Asked if that was really how he wanted to describe the marketplace, Heck stood by the remarks.
"I'm not shy about saying that technology has influenced the way that we sell tickets and interface with the public, to our advantage and to theirs," he said. "Hopefully, this is better and we can help [older fans] adapt. ... If someone wants to still physically come up to our box office and purchase the same ticket that was available in the same scenario as the previous year at the box office, then they can do so."
The prices at the box office will vary in the same way that prices will for those same seats if you buy them online.
Online purchasers will have access to the full range of available seats, and the full range of available prices. And you probably won't notice the difference between individual seats if you're trying to buy a group of four, because you'll be given the average price per seat for the set.
But a fan who wants to buy one ticket will see all the price differences from one seat to the next. Heck said the website will also display benchmark figures that show where similarly located tickets are selling at the moment.
The differences between those figures could be vast.
StubHub and other ticket resale websites have become popular in part because they often offer tickets at far cheaper prices than what teams officially set - sometimes as low as $5 or less.
Because ticket prices and attendance are often used as barometers of how "major league" a team is, cheap tickets can sometimes lead to bad publicity.
The 76ers have some history with this. Back in 2013, early in the team's era of "tanking" - intentionally losing to increase the odds of getting high draft picks - one enterprising fan bought a block of 18 seats for five cents each.
Heck said those swaths of cheap seats were available in part because groups that bought tickets for certain games were forced to buy tickets for other, less desirable games. Those groups sold their unwanted tickets to brokers, who put them on the market for cheap prices.
That practice has been cleaned up, Heck said, but individual ticket-holders aiming to sell unwanted tickets can do so for whatever price they want.
"People who are [full] season-ticket members have the opportunity to sell their tickets in a free enterprise way," he said. "If Joe Q. Public has two season tickets and wants to sell [an individual game] for $5, fine.
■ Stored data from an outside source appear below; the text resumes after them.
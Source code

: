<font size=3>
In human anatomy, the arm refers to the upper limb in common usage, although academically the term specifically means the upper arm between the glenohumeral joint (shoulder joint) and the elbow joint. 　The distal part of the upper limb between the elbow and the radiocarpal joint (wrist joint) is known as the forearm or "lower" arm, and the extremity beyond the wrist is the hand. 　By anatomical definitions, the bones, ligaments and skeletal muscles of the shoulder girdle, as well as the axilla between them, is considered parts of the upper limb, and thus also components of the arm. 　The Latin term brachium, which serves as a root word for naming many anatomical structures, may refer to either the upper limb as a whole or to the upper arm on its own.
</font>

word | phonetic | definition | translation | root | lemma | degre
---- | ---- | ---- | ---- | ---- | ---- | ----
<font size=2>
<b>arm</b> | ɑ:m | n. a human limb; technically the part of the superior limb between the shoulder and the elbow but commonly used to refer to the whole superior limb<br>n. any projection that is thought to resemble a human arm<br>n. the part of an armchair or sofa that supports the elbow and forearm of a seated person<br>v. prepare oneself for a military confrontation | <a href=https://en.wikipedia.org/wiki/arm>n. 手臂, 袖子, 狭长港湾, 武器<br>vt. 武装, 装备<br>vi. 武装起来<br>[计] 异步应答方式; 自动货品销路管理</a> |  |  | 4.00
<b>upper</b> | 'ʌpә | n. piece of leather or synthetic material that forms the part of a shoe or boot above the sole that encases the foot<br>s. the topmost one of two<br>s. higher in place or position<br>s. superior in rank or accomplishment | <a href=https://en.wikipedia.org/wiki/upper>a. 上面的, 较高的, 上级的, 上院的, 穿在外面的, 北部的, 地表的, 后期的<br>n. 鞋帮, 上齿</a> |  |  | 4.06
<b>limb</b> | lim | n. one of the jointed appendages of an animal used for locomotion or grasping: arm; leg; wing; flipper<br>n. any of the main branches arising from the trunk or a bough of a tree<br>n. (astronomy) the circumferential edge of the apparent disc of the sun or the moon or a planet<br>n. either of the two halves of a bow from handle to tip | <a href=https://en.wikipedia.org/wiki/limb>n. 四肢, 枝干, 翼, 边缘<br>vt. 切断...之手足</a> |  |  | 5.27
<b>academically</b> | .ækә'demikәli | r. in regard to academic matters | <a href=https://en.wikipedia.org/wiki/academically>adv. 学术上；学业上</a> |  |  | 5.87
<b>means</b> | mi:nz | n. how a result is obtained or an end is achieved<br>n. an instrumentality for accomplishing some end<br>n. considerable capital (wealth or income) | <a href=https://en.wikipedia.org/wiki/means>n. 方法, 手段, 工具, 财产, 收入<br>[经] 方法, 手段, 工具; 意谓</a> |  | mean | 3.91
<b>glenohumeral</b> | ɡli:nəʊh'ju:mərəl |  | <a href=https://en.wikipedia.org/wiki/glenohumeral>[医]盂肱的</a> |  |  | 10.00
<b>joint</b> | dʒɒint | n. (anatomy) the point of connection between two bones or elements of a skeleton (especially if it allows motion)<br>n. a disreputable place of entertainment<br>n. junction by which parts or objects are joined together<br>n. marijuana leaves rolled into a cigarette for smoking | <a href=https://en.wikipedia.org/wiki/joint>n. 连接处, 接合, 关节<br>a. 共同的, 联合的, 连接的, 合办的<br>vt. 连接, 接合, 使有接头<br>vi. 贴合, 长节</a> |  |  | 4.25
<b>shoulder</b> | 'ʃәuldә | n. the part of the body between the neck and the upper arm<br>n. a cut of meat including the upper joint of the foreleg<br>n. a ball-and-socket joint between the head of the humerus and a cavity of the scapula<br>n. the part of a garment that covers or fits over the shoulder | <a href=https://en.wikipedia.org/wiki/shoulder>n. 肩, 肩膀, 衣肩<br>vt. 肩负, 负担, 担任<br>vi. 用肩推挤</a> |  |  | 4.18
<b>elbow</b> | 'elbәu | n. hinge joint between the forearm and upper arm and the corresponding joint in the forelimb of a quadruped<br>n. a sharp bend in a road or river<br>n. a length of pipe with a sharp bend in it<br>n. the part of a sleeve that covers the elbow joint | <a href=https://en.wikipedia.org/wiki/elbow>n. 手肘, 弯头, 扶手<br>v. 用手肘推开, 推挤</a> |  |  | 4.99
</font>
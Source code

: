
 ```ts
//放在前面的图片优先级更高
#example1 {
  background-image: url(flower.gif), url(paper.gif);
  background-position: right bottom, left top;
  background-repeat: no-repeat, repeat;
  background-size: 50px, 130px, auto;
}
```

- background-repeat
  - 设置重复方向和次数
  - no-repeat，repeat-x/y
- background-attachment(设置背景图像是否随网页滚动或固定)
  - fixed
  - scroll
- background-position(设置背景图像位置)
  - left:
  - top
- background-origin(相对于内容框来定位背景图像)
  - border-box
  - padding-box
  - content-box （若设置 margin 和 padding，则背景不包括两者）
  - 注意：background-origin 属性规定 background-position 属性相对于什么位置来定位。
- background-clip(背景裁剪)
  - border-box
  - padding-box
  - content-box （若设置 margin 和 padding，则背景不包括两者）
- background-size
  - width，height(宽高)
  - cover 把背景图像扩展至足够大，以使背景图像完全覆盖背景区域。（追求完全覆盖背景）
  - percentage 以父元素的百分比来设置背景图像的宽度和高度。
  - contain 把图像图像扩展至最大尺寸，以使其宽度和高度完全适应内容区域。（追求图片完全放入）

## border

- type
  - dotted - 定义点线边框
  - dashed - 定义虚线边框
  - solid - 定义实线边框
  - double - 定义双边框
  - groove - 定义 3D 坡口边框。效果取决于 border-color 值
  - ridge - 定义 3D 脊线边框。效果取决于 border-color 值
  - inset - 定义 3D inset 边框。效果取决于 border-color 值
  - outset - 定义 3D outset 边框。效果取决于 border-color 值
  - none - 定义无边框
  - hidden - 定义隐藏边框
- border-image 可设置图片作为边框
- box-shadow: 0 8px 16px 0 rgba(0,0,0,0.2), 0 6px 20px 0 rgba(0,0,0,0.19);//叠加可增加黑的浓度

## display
Knock yourself out."
Heck added that while he thinks that practice is "a waste of time," the team doesn't discourage it.
"That's the whole point of this whole configuration - make it easy for them to resell their tickets if that's what they choose to do," he said. "We have enough confidence to know you're not going to see hundreds or thousands of tickets sold at $5, because that's not who our consumers who purchase season tickets are."
Lester said that as StubHub has worked more closely with various professional teams and leagues, the company has been able to make the case that letting tickets go for low prices isn't such a bad thing.
"We used to view ourselves as a disruptor," he said. "We think we've historically met a need for people to find the tickets they want at the right value. ... Working more closely with rights holders [such as teams and leagues] is in not only our best interest, but the customers' best interest."
Lester equated the situation to when online music sharing services like Napster upended the recording industry in the late 1990s and early 2000s. The industry eventually realized that it needed to evolve - though by the time it did so, it was almost too late for the industry's own good.
The sports industry, Lester said, did not make that same mistake.